> _EXERCISE REQUIREMENTS_
From the entries below, tally how many lines contain "factorial" and report only that figure.

Stored data entries:
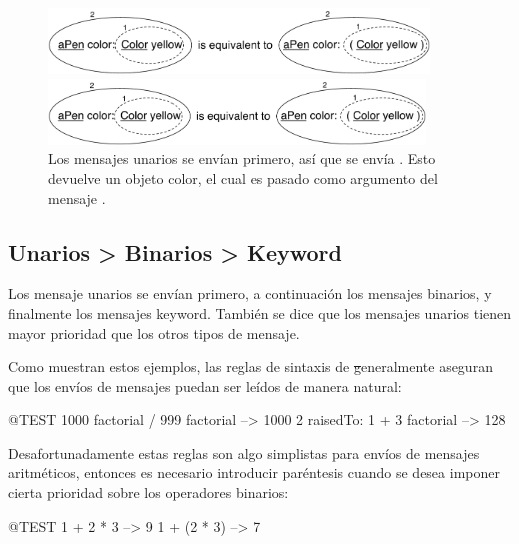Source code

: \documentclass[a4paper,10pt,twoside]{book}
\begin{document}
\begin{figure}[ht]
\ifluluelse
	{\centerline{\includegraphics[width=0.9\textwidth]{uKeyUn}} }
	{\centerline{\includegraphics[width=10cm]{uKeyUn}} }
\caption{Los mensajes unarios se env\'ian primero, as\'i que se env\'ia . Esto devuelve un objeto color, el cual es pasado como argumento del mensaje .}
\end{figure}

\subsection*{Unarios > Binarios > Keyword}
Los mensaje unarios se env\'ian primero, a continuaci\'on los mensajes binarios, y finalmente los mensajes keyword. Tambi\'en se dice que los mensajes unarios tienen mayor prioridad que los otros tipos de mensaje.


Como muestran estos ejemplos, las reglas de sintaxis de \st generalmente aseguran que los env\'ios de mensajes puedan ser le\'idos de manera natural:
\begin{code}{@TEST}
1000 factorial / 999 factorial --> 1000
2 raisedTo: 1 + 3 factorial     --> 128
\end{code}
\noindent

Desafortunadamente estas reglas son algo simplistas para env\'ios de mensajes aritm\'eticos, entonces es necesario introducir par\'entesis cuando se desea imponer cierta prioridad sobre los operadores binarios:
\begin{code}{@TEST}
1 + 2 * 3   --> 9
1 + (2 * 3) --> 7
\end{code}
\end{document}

> _RESPONSE AREA_
2